Rendered images with source text.

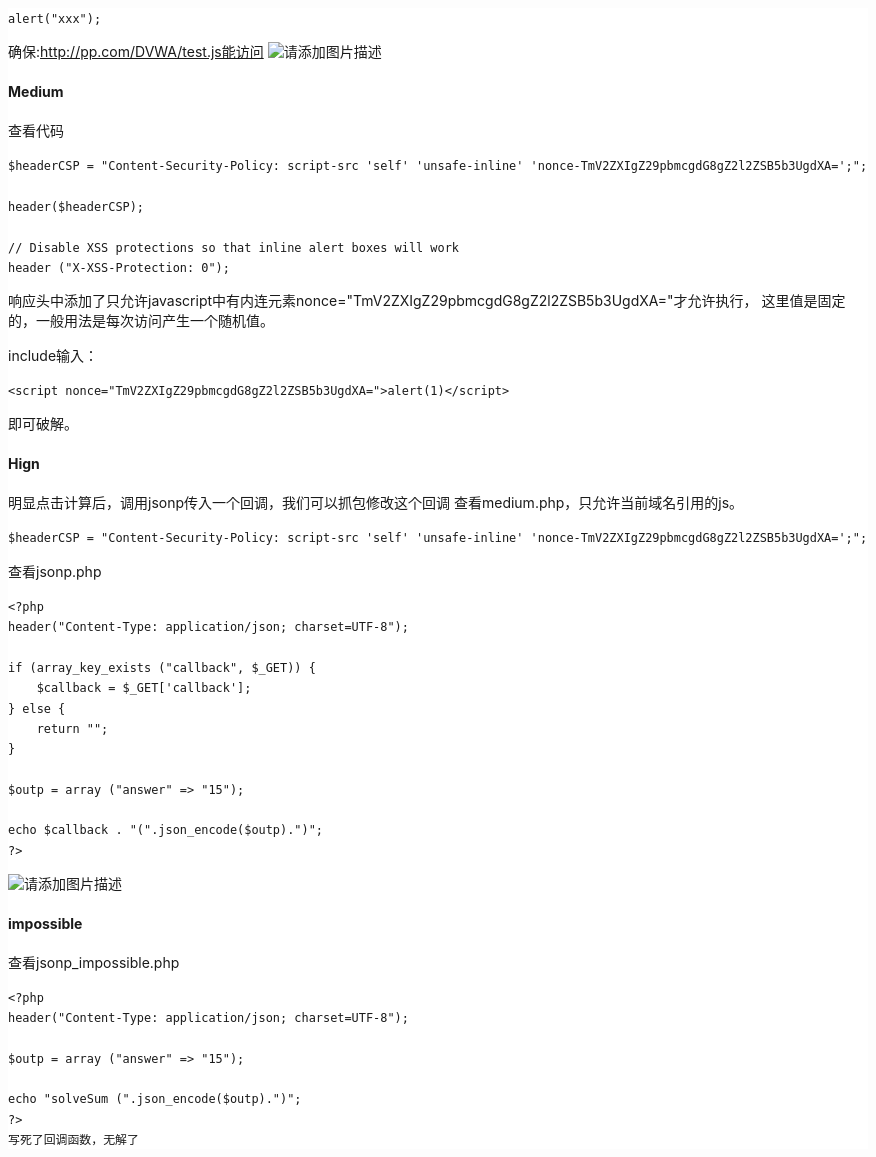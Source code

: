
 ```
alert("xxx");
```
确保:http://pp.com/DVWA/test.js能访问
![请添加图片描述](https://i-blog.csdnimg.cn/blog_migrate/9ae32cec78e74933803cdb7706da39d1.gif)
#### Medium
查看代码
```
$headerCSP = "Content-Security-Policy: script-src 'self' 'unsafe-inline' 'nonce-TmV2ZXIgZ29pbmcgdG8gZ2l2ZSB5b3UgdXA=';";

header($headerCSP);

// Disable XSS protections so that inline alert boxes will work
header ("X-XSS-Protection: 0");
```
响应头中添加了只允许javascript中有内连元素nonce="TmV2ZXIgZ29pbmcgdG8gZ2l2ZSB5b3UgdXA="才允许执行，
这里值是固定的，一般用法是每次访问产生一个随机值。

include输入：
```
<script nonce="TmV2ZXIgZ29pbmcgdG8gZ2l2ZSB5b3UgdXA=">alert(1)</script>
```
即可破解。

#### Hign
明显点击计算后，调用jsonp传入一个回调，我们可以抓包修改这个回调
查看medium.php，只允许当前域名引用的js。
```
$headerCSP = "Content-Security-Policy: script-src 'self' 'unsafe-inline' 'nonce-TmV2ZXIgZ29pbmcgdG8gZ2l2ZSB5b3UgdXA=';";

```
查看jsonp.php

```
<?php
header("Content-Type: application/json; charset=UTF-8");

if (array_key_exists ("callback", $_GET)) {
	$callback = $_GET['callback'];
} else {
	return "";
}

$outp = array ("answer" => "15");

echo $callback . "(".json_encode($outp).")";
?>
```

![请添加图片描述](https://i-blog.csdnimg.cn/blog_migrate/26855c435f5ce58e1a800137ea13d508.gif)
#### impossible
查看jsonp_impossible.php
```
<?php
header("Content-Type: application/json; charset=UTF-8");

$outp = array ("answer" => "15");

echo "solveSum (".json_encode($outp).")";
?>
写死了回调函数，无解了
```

Exercise details.
Reproduce every record word for word. The copy must contain no pictures.

Solution to this exercise.
Source code

:
 ```
alert("xxx");
```
确保:http://pp.com/DVWA/test.js能访问
![请添加图片描述](https://i-blog.csdnimg.cn/blog_migrate/9ae32cec78e74933803cdb7706da39d1.gif)
#### Medium
查看代码
```
$headerCSP = "Content-Security-Policy: script-src 'self' 'unsafe-inline' 'nonce-TmV2ZXIgZ29pbmcgdG8gZ2l2ZSB5b3UgdXA=';";

header($headerCSP);

// Disable XSS protections so that inline alert boxes will work
header ("X-XSS-Protection: 0");
```
响应头中添加了只允许javascript中有内连元素nonce="TmV2ZXIgZ29pbmcgdG8gZ2l2ZSB5b3UgdXA="才允许执行，
这里值是固定的，一般用法是每次访问产生一个随机值。

include输入：
```
<script nonce="TmV2ZXIgZ29pbmcgdG8gZ2l2ZSB5b3UgdXA=">alert(1)</script>
```
即可破解。

#### Hign
明显点击计算后，调用jsonp传入一个回调，我们可以抓包修改这个回调
查看medium.php，只允许当前域名引用的js。
```
$headerCSP = "Content-Security-Policy: script-src 'self' 'unsafe-inline' 'nonce-TmV2ZXIgZ29pbmcgdG8gZ2l2ZSB5b3UgdXA=';";

```
查看jsonp.php

```
<?php
header("Content-Type: application/json; charset=UTF-8");

if (array_key_exists ("callback", $_GET)) {
	$callback = $_GET['callback'];
} else {
	return "";
}

$outp = array ("answer" => "15");

echo $callback . "(".json_encode($outp).")";
?>
```

![请添加图片描述](https://i-blog.csdnimg.cn/blog_migrate/26855c435f5ce58e1a800137ea13d508.gif)
#### impossible
查看jsonp_impossible.php
```
<?php
header("Content-Type: application/json; charset=UTF-8");

$outp = array ("answer" => "15");

echo "solveSum (".json_encode($outp).")";
?>
写死了回调函数，无解了
```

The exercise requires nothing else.